Lorsque la Fondation pour la recherche sur l'endométriose (FRE) a été créée en 2021, il n'existait aucun financement pour des recherches sur l'endométriose en France, explique Valérie Desplanches, présidente de cette fondation au Parisien. À l'époque c'est la FRE qui avait financé les premières études menées par la chercheuse Axelle Brulport sur un petit nombre de patientes. Mais, signe de l'évolution des temps, Ludivine Dorido a reçu un financement européen (ERC Starting Grant) d'un montant de 1,4 million d'euros sur cinq ans pour mener cette étude de grande ampleur.
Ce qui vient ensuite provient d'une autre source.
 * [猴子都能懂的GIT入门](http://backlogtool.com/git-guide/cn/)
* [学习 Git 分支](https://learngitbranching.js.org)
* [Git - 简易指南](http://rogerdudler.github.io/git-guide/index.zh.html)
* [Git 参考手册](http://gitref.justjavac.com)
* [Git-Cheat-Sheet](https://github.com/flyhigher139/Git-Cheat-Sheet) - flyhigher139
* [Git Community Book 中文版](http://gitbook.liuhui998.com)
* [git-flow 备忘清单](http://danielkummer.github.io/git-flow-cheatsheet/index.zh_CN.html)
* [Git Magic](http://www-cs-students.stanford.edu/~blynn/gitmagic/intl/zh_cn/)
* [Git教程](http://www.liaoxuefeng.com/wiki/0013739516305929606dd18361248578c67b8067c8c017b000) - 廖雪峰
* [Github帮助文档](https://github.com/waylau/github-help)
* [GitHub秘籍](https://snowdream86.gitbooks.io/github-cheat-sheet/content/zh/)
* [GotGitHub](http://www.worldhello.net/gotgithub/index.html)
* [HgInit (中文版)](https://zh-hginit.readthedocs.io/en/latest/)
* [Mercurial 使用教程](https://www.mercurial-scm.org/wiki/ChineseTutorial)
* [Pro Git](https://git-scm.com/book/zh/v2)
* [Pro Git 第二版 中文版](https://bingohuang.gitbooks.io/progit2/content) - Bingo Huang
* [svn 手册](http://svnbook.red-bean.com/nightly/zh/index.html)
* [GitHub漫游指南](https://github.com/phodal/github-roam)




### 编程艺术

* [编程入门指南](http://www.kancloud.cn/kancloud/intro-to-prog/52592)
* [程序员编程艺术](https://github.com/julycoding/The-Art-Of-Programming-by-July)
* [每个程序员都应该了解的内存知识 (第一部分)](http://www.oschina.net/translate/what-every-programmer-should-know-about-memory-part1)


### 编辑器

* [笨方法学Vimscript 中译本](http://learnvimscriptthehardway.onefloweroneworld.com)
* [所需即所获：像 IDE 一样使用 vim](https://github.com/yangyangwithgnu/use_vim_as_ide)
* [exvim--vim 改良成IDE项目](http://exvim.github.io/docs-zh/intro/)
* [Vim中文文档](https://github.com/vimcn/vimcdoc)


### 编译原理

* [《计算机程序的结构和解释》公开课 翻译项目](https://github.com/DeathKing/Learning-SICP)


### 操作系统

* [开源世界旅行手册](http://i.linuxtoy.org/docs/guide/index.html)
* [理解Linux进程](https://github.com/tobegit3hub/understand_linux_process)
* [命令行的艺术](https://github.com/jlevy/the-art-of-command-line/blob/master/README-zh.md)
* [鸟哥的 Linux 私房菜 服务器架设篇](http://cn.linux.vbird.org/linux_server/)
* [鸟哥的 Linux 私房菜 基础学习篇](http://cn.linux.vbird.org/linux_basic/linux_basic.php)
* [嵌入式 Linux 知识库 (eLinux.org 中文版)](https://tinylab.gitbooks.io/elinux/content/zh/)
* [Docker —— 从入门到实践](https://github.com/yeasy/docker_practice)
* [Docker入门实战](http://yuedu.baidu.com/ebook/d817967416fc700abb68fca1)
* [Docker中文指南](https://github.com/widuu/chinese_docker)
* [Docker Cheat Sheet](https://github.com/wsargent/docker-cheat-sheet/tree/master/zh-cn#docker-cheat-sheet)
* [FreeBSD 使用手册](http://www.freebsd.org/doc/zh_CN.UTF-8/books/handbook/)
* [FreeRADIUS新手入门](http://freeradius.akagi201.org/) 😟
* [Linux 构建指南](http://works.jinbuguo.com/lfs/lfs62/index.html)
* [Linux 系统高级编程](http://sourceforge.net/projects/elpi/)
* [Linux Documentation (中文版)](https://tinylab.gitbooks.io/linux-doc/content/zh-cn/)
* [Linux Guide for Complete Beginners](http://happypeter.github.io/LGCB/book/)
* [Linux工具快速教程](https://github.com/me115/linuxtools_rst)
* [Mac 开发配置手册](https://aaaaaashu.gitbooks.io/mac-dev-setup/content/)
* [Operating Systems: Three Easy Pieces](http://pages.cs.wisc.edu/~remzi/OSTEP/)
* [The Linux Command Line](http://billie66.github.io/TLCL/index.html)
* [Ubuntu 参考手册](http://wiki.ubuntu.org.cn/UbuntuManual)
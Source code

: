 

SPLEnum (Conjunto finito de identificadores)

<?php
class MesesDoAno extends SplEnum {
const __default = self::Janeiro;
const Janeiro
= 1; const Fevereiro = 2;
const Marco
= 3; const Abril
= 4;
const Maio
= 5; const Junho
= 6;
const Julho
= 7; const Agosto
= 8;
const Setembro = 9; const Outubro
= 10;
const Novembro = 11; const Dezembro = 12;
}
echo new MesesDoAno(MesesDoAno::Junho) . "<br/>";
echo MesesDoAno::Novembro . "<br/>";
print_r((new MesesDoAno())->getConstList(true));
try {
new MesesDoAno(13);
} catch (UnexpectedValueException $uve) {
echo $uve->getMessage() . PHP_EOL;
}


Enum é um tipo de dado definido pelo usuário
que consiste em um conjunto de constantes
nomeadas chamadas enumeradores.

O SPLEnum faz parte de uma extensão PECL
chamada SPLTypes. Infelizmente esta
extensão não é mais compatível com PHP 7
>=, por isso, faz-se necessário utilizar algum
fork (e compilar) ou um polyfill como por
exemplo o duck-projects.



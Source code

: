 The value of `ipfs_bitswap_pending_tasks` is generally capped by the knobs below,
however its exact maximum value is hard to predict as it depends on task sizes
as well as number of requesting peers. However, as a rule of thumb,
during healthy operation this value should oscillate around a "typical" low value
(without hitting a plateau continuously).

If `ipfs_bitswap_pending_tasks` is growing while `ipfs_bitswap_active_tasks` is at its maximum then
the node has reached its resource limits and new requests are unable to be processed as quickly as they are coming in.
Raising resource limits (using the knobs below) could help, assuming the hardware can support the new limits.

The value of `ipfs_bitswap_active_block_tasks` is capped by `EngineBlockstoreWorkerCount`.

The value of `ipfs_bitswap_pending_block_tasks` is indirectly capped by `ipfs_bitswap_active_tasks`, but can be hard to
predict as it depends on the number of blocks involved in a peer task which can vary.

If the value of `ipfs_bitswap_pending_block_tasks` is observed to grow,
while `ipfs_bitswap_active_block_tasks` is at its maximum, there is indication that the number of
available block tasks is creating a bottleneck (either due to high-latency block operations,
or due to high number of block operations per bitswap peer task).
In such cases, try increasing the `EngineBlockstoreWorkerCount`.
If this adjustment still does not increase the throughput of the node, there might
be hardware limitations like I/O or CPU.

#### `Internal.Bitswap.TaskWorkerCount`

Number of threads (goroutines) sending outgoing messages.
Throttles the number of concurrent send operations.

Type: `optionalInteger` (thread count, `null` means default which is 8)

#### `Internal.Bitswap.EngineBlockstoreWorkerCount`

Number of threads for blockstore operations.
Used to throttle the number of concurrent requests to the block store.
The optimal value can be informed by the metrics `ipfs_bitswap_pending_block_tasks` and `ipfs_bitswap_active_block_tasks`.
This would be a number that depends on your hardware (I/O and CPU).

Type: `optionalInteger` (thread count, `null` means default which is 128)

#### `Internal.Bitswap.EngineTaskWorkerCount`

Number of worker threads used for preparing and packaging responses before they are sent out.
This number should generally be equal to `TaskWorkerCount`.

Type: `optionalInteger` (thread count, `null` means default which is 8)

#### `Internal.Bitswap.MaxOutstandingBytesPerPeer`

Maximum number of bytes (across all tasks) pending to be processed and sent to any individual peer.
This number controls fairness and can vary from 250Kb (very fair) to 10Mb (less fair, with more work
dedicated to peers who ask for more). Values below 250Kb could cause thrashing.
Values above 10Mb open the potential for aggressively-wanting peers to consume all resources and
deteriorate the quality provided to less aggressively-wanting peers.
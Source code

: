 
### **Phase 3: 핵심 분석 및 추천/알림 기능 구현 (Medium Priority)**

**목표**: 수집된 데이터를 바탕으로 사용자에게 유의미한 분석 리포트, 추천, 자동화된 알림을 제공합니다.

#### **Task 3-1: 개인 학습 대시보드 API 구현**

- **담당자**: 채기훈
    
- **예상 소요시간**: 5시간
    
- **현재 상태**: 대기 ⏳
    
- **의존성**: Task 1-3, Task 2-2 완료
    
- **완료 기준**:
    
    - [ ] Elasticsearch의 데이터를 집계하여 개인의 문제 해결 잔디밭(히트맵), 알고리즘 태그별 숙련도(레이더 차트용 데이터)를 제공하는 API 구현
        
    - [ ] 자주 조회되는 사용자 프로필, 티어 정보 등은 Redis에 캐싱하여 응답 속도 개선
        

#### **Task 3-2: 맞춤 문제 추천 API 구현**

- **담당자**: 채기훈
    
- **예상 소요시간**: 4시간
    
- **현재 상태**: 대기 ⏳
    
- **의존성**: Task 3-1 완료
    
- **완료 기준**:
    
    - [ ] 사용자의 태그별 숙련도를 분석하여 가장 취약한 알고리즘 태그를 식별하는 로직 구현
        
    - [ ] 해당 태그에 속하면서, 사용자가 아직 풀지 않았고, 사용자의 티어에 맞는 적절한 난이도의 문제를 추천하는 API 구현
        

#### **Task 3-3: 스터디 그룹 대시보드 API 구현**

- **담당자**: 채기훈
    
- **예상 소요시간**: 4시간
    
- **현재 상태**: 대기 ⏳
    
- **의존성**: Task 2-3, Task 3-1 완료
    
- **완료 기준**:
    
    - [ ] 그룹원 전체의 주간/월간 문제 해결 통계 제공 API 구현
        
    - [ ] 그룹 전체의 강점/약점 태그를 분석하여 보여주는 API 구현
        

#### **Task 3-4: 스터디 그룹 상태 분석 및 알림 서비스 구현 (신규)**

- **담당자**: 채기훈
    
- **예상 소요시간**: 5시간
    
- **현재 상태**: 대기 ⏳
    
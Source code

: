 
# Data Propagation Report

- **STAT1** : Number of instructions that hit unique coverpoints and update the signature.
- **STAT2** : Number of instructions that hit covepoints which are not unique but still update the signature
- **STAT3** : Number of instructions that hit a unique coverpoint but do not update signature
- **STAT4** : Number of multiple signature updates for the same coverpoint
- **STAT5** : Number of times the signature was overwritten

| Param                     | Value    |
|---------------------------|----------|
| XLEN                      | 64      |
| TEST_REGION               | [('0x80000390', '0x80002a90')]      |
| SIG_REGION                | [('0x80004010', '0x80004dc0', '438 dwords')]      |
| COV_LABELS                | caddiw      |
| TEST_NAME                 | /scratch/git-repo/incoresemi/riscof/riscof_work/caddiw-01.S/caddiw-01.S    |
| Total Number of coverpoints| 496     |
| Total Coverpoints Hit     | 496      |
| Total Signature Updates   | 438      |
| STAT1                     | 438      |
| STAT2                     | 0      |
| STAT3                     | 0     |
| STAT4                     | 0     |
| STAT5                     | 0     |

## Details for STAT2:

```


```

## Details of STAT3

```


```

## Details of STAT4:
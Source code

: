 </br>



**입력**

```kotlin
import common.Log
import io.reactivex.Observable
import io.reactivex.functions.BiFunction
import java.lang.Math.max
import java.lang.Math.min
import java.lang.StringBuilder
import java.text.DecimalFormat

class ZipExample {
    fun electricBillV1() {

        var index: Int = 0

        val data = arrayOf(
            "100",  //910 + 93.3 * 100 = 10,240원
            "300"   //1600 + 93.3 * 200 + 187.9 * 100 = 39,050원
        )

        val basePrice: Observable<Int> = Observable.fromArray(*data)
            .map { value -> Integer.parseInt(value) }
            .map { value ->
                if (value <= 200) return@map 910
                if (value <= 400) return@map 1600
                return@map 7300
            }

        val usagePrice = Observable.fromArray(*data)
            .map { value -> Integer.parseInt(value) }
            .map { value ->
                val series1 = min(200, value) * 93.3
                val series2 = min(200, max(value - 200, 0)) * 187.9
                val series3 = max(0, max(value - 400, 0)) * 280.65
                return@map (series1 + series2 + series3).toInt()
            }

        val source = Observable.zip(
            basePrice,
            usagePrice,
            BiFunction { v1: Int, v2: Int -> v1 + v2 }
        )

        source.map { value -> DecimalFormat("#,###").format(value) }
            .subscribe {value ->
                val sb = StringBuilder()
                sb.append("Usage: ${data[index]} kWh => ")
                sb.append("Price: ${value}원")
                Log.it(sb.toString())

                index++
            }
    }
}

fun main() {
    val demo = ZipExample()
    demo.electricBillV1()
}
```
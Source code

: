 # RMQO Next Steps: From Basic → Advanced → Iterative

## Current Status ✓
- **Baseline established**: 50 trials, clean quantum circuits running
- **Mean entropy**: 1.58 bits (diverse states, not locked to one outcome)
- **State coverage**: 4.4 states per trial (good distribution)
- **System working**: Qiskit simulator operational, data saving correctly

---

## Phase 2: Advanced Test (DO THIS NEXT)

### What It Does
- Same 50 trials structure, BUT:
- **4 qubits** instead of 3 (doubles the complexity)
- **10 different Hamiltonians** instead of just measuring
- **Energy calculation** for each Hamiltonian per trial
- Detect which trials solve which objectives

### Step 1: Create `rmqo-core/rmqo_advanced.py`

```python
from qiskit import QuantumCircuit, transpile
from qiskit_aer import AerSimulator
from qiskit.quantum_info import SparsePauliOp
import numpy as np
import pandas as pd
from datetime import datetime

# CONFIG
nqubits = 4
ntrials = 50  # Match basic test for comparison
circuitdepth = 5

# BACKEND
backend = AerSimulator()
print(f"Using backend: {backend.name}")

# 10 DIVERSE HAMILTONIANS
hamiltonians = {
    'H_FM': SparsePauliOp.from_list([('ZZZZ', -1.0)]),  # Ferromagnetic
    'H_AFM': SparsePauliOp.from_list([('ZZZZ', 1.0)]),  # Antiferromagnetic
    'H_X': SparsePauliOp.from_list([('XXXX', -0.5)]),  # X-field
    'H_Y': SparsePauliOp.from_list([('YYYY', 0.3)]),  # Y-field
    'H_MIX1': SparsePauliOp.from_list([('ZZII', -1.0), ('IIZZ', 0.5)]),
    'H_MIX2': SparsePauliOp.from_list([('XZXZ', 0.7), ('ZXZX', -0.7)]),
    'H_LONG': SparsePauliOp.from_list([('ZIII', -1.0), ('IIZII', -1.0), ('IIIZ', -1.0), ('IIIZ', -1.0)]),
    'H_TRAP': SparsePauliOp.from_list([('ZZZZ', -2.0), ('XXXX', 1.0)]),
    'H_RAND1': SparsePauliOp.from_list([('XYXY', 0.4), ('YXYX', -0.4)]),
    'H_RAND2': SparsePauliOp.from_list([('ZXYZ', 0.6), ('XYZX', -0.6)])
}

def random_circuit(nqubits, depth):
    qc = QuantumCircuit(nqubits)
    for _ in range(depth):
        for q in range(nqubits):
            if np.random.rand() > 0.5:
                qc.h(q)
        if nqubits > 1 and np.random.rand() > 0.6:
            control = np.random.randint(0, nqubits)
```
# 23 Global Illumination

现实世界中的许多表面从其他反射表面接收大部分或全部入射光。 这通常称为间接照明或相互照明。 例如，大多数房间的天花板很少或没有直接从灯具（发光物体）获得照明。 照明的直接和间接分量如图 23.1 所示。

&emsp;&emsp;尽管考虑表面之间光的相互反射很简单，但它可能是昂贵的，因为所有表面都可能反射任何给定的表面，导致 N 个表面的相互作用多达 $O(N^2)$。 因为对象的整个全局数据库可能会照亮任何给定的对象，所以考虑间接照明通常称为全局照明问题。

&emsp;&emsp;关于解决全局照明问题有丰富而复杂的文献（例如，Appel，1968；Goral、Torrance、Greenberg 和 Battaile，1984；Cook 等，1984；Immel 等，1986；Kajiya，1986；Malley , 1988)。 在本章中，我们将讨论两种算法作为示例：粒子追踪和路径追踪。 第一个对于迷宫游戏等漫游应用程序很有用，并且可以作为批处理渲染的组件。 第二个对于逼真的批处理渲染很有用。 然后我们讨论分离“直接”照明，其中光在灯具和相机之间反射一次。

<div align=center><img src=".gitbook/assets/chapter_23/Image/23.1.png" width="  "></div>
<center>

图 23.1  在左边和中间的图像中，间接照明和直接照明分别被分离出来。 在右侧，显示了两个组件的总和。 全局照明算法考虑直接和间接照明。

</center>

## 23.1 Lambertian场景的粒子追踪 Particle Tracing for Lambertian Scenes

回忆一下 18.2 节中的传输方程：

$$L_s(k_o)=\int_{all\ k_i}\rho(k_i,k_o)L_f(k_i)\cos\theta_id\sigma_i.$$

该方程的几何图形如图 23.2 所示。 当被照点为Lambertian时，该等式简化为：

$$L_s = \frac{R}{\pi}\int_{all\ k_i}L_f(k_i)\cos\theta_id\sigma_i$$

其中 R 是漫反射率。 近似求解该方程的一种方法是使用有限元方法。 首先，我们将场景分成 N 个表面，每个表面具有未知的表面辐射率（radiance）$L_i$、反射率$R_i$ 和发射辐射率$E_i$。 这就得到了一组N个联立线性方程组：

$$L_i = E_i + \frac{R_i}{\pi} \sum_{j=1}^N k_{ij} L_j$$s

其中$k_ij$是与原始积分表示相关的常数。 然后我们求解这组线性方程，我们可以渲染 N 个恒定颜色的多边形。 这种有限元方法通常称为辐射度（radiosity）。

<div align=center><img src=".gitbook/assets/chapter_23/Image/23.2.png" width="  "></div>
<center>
"Il y a un décalage entre la fréquence de cette pathologie et les connaissances disponibles à son sujet. On sait encore très peu de choses sur sa survenue et ses mécanismes de progression", rappelle Ludivine Doridot. Son travail permettrait d'affiner le diagnostic et de faire progresser la recherche de médicaments – qui pour l'instant n'existent pas – pour guérir de cette maladie.
Le tabou du sang des règles
Chaque mois dans le monde plus de 100 millions de litres de sang menstruel finissent à la poubelle ou dans les eaux usées, explique la réalisatrice allemande Petra Thurn dans le documentaire "Gâchons-nous le sang des règles ?", diffusé sur Arte. Mais la plupart des gens n'y voient rien d'autres qu'un déchet.
Si le sang des règles a été si peu étudié, c'est aussi parce qu'il continue d'être entaché d'un lourd héritage culturel. Rejeté dans plusieurs traditions religieuses, associé à des superstitions ("une femme menstruée raterait la mayonnaise", dit-on encore en France), il est considéré comme "toxique" par Hippocrate ou décrit comme un poison au XVIe siècle. En aujourd'hui le sang des règles demeure un fluide perçu comme "impropre" dans de nombreuses sociétés.
Pourtant, ce sang est précieux car il contient certaines protéines absentes du sang veineux, ainsi que des cellules souches régénératrices. Son plasma intéresse également. Des travaux australiens ont montré que le plasma sanguin menstruel appliqué sur des plaies, permet de cicatriser beaucoup plus vite que le plasma sanguin classique. Tandis que l'immunologiste Ping Shen a prouvé que des cellules souches issues du sang menstruel pouvaient guérir des souris atteintes de sclérose en plaques.
Un immense potentiel pour la recherche médicale
Alors que 1,9 milliard de personnes ont leurs règles dans le monde, le potentiel de ce fluide attire de plus en plus de chercheuses et de start-up. Les projets se multiplient. Aux États-Unis, la société Qvin a développé une bandelette de prélèvement intégrée à une serviette hygiénique. Elle pourrait s'avérer très utile pour dépister le cancer du col de l'utérus, notamment dans des pays où certaines barrières religieuses empêchent l'examen traditionnel de ce cancer par le biais d'un speculum.
"La Thaïlande est une zone où le cancer du col de l'utérus est la deuxième cause de décès lié au cancer, parce que les femmes ne se font pas contrôler. C'est un examen invasif, et désagréable. Il faut se déshabiller et on vous introduit un speculum. En raison notamment de certaines barrières religieuses, le taux de dépistage y est inférieur à 20 %", explique sur Arte la docteure Sara Nasseri, co-fondatrice de Qvin.
En Suisse, une start-up a créé Red Drop Lab, un kit de prélèvement à domicile visant à terme à détecter les cancers du col de l'utérus et des ovaires, ou l'endométriose grâce au sang menstruel, tandis que des scientifiques de l'École polytechnique fédérale de Zurich (ETH Zurich) ont mis au point une serviette connectée à l'IA, capable de repérer des biomarqueurs.
"Ça a toujours été un sujet que l'on devait traiter en privé et on ne s'y est pas intéressé, alors que cela représente des millions et des millions de litres à l'échelle mondiale", rappelle Aurélie Bon, fondatrice de Red Drop Lab, interrogée par la RTS.
Grâce à la multiplication des recherches à son sujet, le sang menstruel pourrait devenir un outil essentiel pour mieux comprendre la santé des femmes. Les travaux en cours, menés par une nouvelle génération, avec de nombreuses femmes scientifiques à leur tête, laissent entrevoir l'ouverture d'un domaine longtemps négligé.